• Problem details: Repeat the listing that follows exactly. Pictures are not part of the copy.

• Input material:

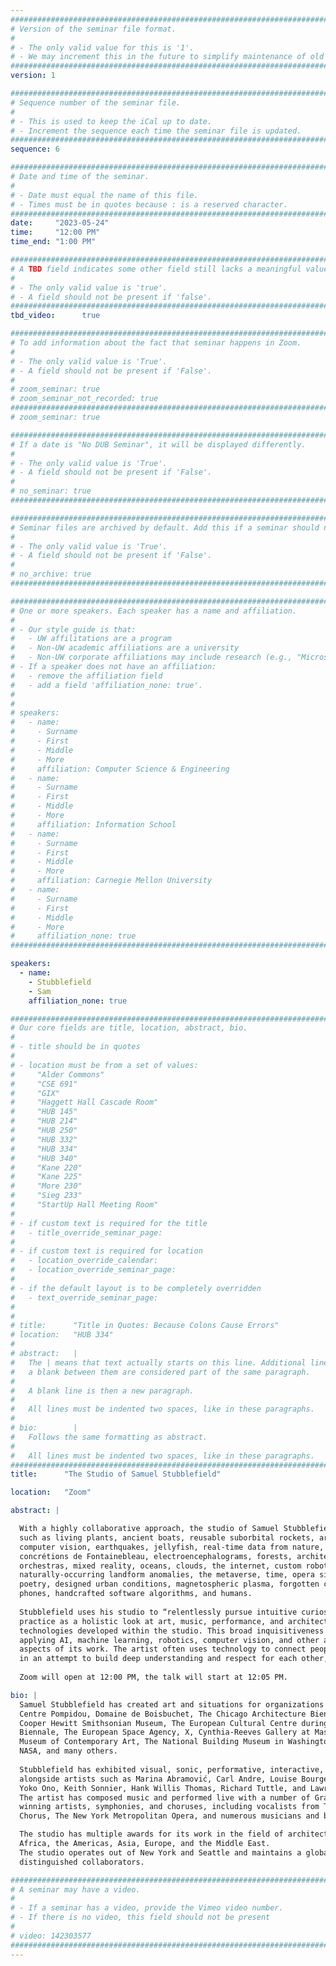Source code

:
 ```yaml
---
################################################################################
# Version of the seminar file format.
#
# - The only valid value for this is '1'.
# - We may increment this in the future to simplify maintenance of old seminars.
################################################################################
version: 1

################################################################################
# Sequence number of the seminar file.
#
# - This is used to keep the iCal up to date.
# - Increment the sequence each time the seminar file is updated.
################################################################################
sequence: 6

################################################################################
# Date and time of the seminar.
#
# - Date must equal the name of this file.
# - Times must be in quotes because : is a reserved character.
################################################################################
date:     "2023-05-24"
time:     "12:00 PM"
time_end: "1:00 PM"

################################################################################
# A TBD field indicates some other field still lacks a meaningful value.
#
# - The only valid value is 'true'.
# - A field should not be present if 'false'.
################################################################################
tbd_video:      true

################################################################################
# To add information about the fact that seminar happens in Zoom.
#
# - The only valid value is 'True'.
# - A field should not be present if 'False'.
#
# zoom_seminar: true
# zoom_seminar_not_recorded: true
################################################################################
# zoom_seminar: true 

################################################################################
# If a date is "No DUB Seminar", it will be displayed differently.
#
# - The only valid value is 'True'.
# - A field should not be present if 'False'.
#
# no_seminar: true
################################################################################

################################################################################
# Seminar files are archived by default. Add this if a seminar should not be.
#
# - The only valid value is 'True'.
# - A field should not be present if 'False'.
#
# no_archive: true
################################################################################

################################################################################
# One or more speakers. Each speaker has a name and affiliation.
#
# - Our style guide is that:
#   - UW affilitations are a program
#   - Non-UW academic affiliations are a university
#   - Non-UW corporate affiliations may include research (e.g., "Microsoft Research")
# - If a speaker does not have an affiliation:
#   - remove the affiliation field
#   - add a field 'affiliation_none: true'.
#
#
# speakers:
#   - name: 
#     - Surname
#     - First
#     - Middle
#     - More
#     affiliation: Computer Science & Engineering 
#   - name: 
#     - Surname
#     - First
#     - Middle
#     - More
#     affiliation: Information School 
#   - name: 
#     - Surname
#     - First
#     - Middle
#     - More
#     affiliation: Carnegie Mellon University 
#   - name:
#     - Surname
#     - First
#     - Middle
#     - More
#     affiliation_none: true
################################################################################

speakers:
  - name: 
    - Stubblefield
    - Sam
    affiliation_none: true

################################################################################
# Our core fields are title, location, abstract, bio.
#
# - title should be in quotes
#
# - location must be from a set of values:
#     "Alder Commons"
#     "CSE 691"
#     "GIX"
#     "Haggett Hall Cascade Room"
#     "HUB 145"
#     "HUB 214"
#     "HUB 250"
#     "HUB 332"
#     "HUB 334"
#     "HUB 340"
#     "Kane 220"
#     "Kane 225"
#     "More 230"
#     "Sieg 233"
#     "StartUp Hall Meeting Room"
#
# - if custom text is required for the title
#   - title_override_seminar_page:
#
# - if custom text is required for location
#   - location_override_calendar:
#   - location_override_seminar_page:
#
# - if the default layout is to be completely overridden
#   - text_override_seminar_page:
#
#
# title:      "Title in Quotes: Because Colons Cause Errors"
# location:   "HUB 334"
#
# abstract:   |
#   The | means that text actually starts on this line. Additional lines without
#   a blank between them are considered part of the same paragraph.
#
#   A blank line is then a new paragraph.
#
#   All lines must be indented two spaces, like in these paragraphs.
#
# bio:        |
#   Follows the same formatting as abstract.
#
#   All lines must be indented two spaces, like in these paragraphs.
################################################################################
title:      "The Studio of Samuel Stubblefield"

location:   "Zoom"

abstract: |

  With a highly collaborative approach, the studio of Samuel Stubblefield merges unusual materials and conditions
  such as living plants, ancient boats, reusable suborbital rockets, artificial intelligence,
  computer vision, earthquakes, jellyfish, real-time data from nature, miles of bungee cord,
  concrétions de Fontainebleau, electroencephalograms, forests, architecture, transducers,
  orchestras, mixed reality, oceans, clouds, the internet, custom robotics, trains, the sun,
  naturally-occurring landform anomalies, the metaverse, time, opera singers, mediocre
  poetry, designed urban conditions, magnetospheric plasma, forgotten civic spaces, rain,
  phones, handcrafted software algorithms, and humans.
  
  Stubblefield uses his studio to “relentlessly pursue intuitive curiosities,” seeing his
  practice as a holistic look at art, music, performance, and architecture, often in conjunction with
  technologies developed within the studio. This broad inquisitiveness has made the studio known for
  applying AI, machine learning, robotics, computer vision, and other advanced technologies to many
  aspects of its work. The artist often uses technology to connect people with “the unseen aspects of nature”
  in an attempt to build deep understanding and respect for each other, our planet, and our cosmic context.
  
  Zoom will open at 12:00 PM, the talk will start at 12:05 PM.

bio: |
  Samuel Stubblefield has created art and situations for organizations such as Art Basel Miami,
  Centre Pompidou, Domaine de Boisbuchet, The Chicago Architecture Biennial, The
  Cooper Hewitt Smithsonian Museum, The European Cultural Centre during the Venice
  Biennale, The European Space Agency, X, Cynthia-Reeves Gallery at Massachusetts
  Museum of Contemporary Art, The National Building Museum in Washington D.C.,
  NASA, and many others.
  
  Stubblefield has exhibited visual, sonic, performative, interactive, and immersive works
  alongside artists such as Marina Abramović, Carl Andre, Louise Bourgeois, Jeff Koons,
  Yoko Ono, Keith Sonnier, Hank Willis Thomas, Richard Tuttle, and Lawrence Weiner.
  The artist has composed music and performed live with a number of Grammy-Award-
  winning artists, symphonies, and choruses, including vocalists from The Brooklyn Youth
  Chorus, The New York Metropolitan Opera, and numerous musicians and bands.

  The studio has multiple awards for its work in the field of architecture and design across
  Africa, the Americas, Asia, Europe, and the Middle East.
  The studio operates out of New York and Seattle and maintains a global network of
  distinguished collaborators.

################################################################################
# A seminar may have a video.
#
# - If a seminar has a video, provide the Vimeo video number.
# - If there is no video, this field should not be present
#
# video: 142303577
################################################################################
---
```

• Answer box:
Source code

:
 ```yaml
---
################################################################################
# Version of the seminar file format.
#
# - The only valid value for this is '1'.
# - We may increment this in the future to simplify maintenance of old seminars.
################################################################################
version: 1

################################################################################
# Sequence number of the seminar file.
#
# - This is used to keep the iCal up to date.
# - Increment the sequence each time the seminar file is updated.
################################################################################
sequence: 6

################################################################################
# Date and time of the seminar.
#
# - Date must equal the name of this file.
# - Times must be in quotes because : is a reserved character.
################################################################################
date:     "2023-05-24"
time:     "12:00 PM"
time_end: "1:00 PM"

################################################################################
# A TBD field indicates some other field still lacks a meaningful value.
#
# - The only valid value is 'true'.
# - A field should not be present if 'false'.
################################################################################
tbd_video:      true

################################################################################
# To add information about the fact that seminar happens in Zoom.
#
# - The only valid value is 'True'.
# - A field should not be present if 'False'.
#
# zoom_seminar: true
# zoom_seminar_not_recorded: true
################################################################################
# zoom_seminar: true 

################################################################################
# If a date is "No DUB Seminar", it will be displayed differently.
#
# - The only valid value is 'True'.
# - A field should not be present if 'False'.
#
# no_seminar: true
################################################################################

################################################################################
# Seminar files are archived by default. Add this if a seminar should not be.
#
# - The only valid value is 'True'.
# - A field should not be present if 'False'.
#
# no_archive: true
################################################################################

################################################################################
# One or more speakers. Each speaker has a name and affiliation.
#
# - Our style guide is that:
#   - UW affilitations are a program
#   - Non-UW academic affiliations are a university
#   - Non-UW corporate affiliations may include research (e.g., "Microsoft Research")
# - If a speaker does not have an affiliation:
#   - remove the affiliation field
#   - add a field 'affiliation_none: true'.
#
#
# speakers:
#   - name: 
#     - Surname
#     - First
#     - Middle
#     - More
#     affiliation: Computer Science & Engineering 
#   - name: 
#     - Surname
#     - First
#     - Middle
#     - More
#     affiliation: Information School 
#   - name: 
#     - Surname
#     - First
#     - Middle
#     - More
#     affiliation: Carnegie Mellon University 
#   - name:
#     - Surname
#     - First
#     - Middle
#     - More
#     affiliation_none: true
################################################################################

speakers:
  - name: 
    - Stubblefield
    - Sam
    affiliation_none: true

################################################################################
# Our core fields are title, location, abstract, bio.
#
# - title should be in quotes
#
# - location must be from a set of values:
#     "Alder Commons"
#     "CSE 691"
#     "GIX"
#     "Haggett Hall Cascade Room"
#     "HUB 145"
#     "HUB 214"
#     "HUB 250"
#     "HUB 332"
#     "HUB 334"
#     "HUB 340"
#     "Kane 220"
#     "Kane 225"
#     "More 230"
#     "Sieg 233"
#     "StartUp Hall Meeting Room"
#
# - if custom text is required for the title
#   - title_override_seminar_page:
#
# - if custom text is required for location
#   - location_override_calendar:
#   - location_override_seminar_page:
#
# - if the default layout is to be completely overridden
#   - text_override_seminar_page:
#
#
# title:      "Title in Quotes: Because Colons Cause Errors"
# location:   "HUB 334"
#
# abstract:   |
#   The | means that text actually starts on this line. Additional lines without
#   a blank between them are considered part of the same paragraph.
#
#   A blank line is then a new paragraph.
#
#   All lines must be indented two spaces, like in these paragraphs.
#
# bio:        |
#   Follows the same formatting as abstract.
#
#   All lines must be indented two spaces, like in these paragraphs.
################################################################################
title:      "The Studio of Samuel Stubblefield"

location:   "Zoom"

abstract: |

  With a highly collaborative approach, the studio of Samuel Stubblefield merges unusual materials and conditions
  such as living plants, ancient boats, reusable suborbital rockets, artificial intelligence,
  computer vision, earthquakes, jellyfish, real-time data from nature, miles of bungee cord,
  concrétions de Fontainebleau, electroencephalograms, forests, architecture, transducers,
  orchestras, mixed reality, oceans, clouds, the internet, custom robotics, trains, the sun,
  naturally-occurring landform anomalies, the metaverse, time, opera singers, mediocre
  poetry, designed urban conditions, magnetospheric plasma, forgotten civic spaces, rain,
  phones, handcrafted software algorithms, and humans.
  
  Stubblefield uses his studio to “relentlessly pursue intuitive curiosities,” seeing his
  practice as a holistic look at art, music, performance, and architecture, often in conjunction with
  technologies developed within the studio. This broad inquisitiveness has made the studio known for
  applying AI, machine learning, robotics, computer vision, and other advanced technologies to many
  aspects of its work. The artist often uses technology to connect people with “the unseen aspects of nature”
  in an attempt to build deep understanding and respect for each other, our planet, and our cosmic context.
  
  Zoom will open at 12:00 PM, the talk will start at 12:05 PM.

bio: |
  Samuel Stubblefield has created art and situations for organizations such as Art Basel Miami,
  Centre Pompidou, Domaine de Boisbuchet, The Chicago Architecture Biennial, The
  Cooper Hewitt Smithsonian Museum, The European Cultural Centre during the Venice
  Biennale, The European Space Agency, X, Cynthia-Reeves Gallery at Massachusetts
  Museum of Contemporary Art, The National Building Museum in Washington D.C.,
  NASA, and many others.
  
  Stubblefield has exhibited visual, sonic, performative, interactive, and immersive works
  alongside artists such as Marina Abramović, Carl Andre, Louise Bourgeois, Jeff Koons,
  Yoko Ono, Keith Sonnier, Hank Willis Thomas, Richard Tuttle, and Lawrence Weiner.
  The artist has composed music and performed live with a number of Grammy-Award-
  winning artists, symphonies, and choruses, including vocalists from The Brooklyn Youth
  Chorus, The New York Metropolitan Opera, and numerous musicians and bands.

  The studio has multiple awards for its work in the field of architecture and design across
  Africa, the Americas, Asia, Europe, and the Middle East.
  The studio operates out of New York and Seattle and maintains a global network of
  distinguished collaborators.

################################################################################
# A seminar may have a video.
#
# - If a seminar has a video, provide the Vimeo video number.
# - If there is no video, this field should not be present
#
# video: 142303577
################################################################################
---
```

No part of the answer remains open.